_Problem_: In full and without alteration, print the entries that follow.

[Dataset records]
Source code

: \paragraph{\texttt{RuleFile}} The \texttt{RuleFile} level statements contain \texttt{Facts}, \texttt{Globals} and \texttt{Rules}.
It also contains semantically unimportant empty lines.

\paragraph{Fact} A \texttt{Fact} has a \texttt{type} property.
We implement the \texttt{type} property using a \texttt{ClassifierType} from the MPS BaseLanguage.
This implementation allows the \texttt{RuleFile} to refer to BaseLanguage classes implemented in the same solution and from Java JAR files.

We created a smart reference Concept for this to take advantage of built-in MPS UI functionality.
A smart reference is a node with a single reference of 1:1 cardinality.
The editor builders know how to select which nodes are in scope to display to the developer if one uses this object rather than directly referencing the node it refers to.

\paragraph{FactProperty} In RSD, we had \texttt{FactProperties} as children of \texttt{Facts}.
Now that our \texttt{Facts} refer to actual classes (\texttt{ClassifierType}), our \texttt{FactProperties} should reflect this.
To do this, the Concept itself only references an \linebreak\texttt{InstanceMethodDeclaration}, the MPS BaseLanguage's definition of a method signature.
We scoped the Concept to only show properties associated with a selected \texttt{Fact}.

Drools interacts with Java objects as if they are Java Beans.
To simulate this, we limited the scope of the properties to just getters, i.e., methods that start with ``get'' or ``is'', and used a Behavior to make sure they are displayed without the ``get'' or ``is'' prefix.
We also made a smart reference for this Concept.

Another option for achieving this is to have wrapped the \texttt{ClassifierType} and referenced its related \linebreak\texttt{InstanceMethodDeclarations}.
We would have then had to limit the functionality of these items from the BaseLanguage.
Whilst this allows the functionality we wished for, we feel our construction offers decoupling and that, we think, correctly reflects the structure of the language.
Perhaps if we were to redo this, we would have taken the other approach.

_Exercise answer_:
Source code

: \paragraph{\texttt{RuleFile}} The \texttt{RuleFile} level statements contain \texttt{Facts}, \texttt{Globals} and \texttt{Rules}.
It also contains semantically unimportant empty lines.

\paragraph{Fact} A \texttt{Fact} has a \texttt{type} property.
We implement the \texttt{type} property using a \texttt{ClassifierType} from the MPS BaseLanguage.
This implementation allows the \texttt{RuleFile} to refer to BaseLanguage classes implemented in the same solution and from Java JAR files.

We created a smart reference Concept for this to take advantage of built-in MPS UI functionality.
A smart reference is a node with a single reference of 1:1 cardinality.
The editor builders know how to select which nodes are in scope to display to the developer if one uses this object rather than directly referencing the node it refers to.

\paragraph{FactProperty} In RSD, we had \texttt{FactProperties} as children of \texttt{Facts}.
Now that our \texttt{Facts} refer to actual classes (\texttt{ClassifierType}), our \texttt{FactProperties} should reflect this.
To do this, the Concept itself only references an \linebreak\texttt{InstanceMethodDeclaration}, the MPS BaseLanguage's definition of a method signature.
We scoped the Concept to only show properties associated with a selected \texttt{Fact}.

Drools interacts with Java objects as if they are Java Beans.
To simulate this, we limited the scope of the properties to just getters, i.e., methods that start with ``get'' or ``is'', and used a Behavior to make sure they are displayed without the ``get'' or ``is'' prefix.
We also made a smart reference for this Concept.

Another option for achieving this is to have wrapped the \texttt{ClassifierType} and referenced its related \linebreak\texttt{InstanceMethodDeclarations}.
We would have then had to limit the functionality of these items from the BaseLanguage.
Whilst this allows the functionality we wished for, we feel our construction offers decoupling and that, we think, correctly reflects the structure of the language.
Perhaps if we were to redo this, we would have taken the other approach.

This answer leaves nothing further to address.